Mountain Tree House
Project Description
The Mountain House was built five years prior. It is an inside-outside place. Half screened porch and outdoor courtyards, half inside house and glass walls. Set for gardening and reading, it is a weekend retreat into the vertical poplar trunks among the foothills of the Appalachian Mountains.
But now the family has grown with grandchildren and friends, and a little more space is needed for things like tractors and dogs. The new project is a concrete garage, a steel bedroom and a bamboo deck. It, too, is an inside-outside thing, but also an up-down and heavy-light thing.

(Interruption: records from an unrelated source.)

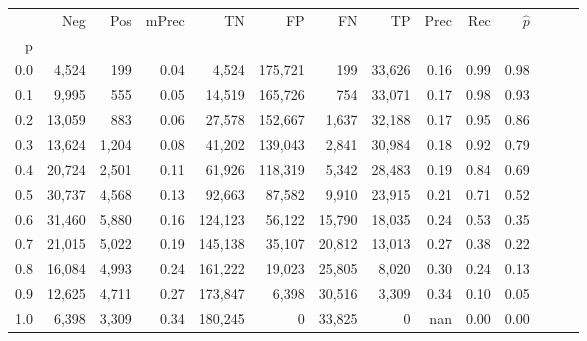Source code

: \begin{tabular}{rrrrrrrrrrrrrr}
\toprule
{} &     Neg &    Pos & mPrec &       TN &       FP &      FN &      TP &  Prec &   Rec & $\hat{p}$ \\
p   &         &        &       &          &          &         &         &       &       &           \\
\midrule
0.0 &   4,524 &    199 &  0.04 &    4,524 &  175,721 &     199 &  33,626 &  0.16 &  0.99 &      0.98 \\
0.1 &   9,995 &    555 &  0.05 &   14,519 &  165,726 &     754 &  33,071 &  0.17 &  0.98 &      0.93 \\
0.2 &  13,059 &    883 &  0.06 &   27,578 &  152,667 &   1,637 &  32,188 &  0.17 &  0.95 &      0.86 \\
0.3 &  13,624 &  1,204 &  0.08 &   41,202 &  139,043 &   2,841 &  30,984 &  0.18 &  0.92 &      0.79 \\
0.4 &  20,724 &  2,501 &  0.11 &   61,926 &  118,319 &   5,342 &  28,483 &  0.19 &  0.84 &      0.69 \\
0.5 &  30,737 &  4,568 &  0.13 &   92,663 &   87,582 &   9,910 &  23,915 &  0.21 &  0.71 &      0.52 \\
0.6 &  31,460 &  5,880 &  0.16 &  124,123 &   56,122 &  15,790 &  18,035 &  0.24 &  0.53 &      0.35 \\
0.7 &  21,015 &  5,022 &  0.19 &  145,138 &   35,107 &  20,812 &  13,013 &  0.27 &  0.38 &      0.22 \\
0.8 &  16,084 &  4,993 &  0.24 &  161,222 &   19,023 &  25,805 &   8,020 &  0.30 &  0.24 &      0.13 \\
0.9 &  12,625 &  4,711 &  0.27 &  173,847 &    6,398 &  30,516 &   3,309 &  0.34 &  0.10 &      0.05 \\
1.0 &   6,398 &  3,309 &  0.34 &  180,245 &        0 &  33,825 &       0 &   nan &  0.00 &      0.00 \\
\bottomrule
\end{tabular}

The garage is for working and gardening, the storage of tools and the occasional car. It is walled by unfinished concrete, with plain doors and long windows. The bedroom above is cantilevered over the work-yard, as open with glass walls as the garage is closed below. The little bathroom is solid, clad in steel. The walls swing wide open for outdoor showers and spring cleaning. The bamboo starts in planters on the ground and grows up through narrow slots in the deck above. The space is for sitting and viewing, in and among the fast growing canes.
The structure is wood and steel framing atop reinforced concrete walls. Deck surface and interior flooring is black slate. The ramp and handrails are self-weathering steel. Panels of the same steel, lap-jointed and welded, clad the upper room. Glass walls are either clear tempered or translucent laminated.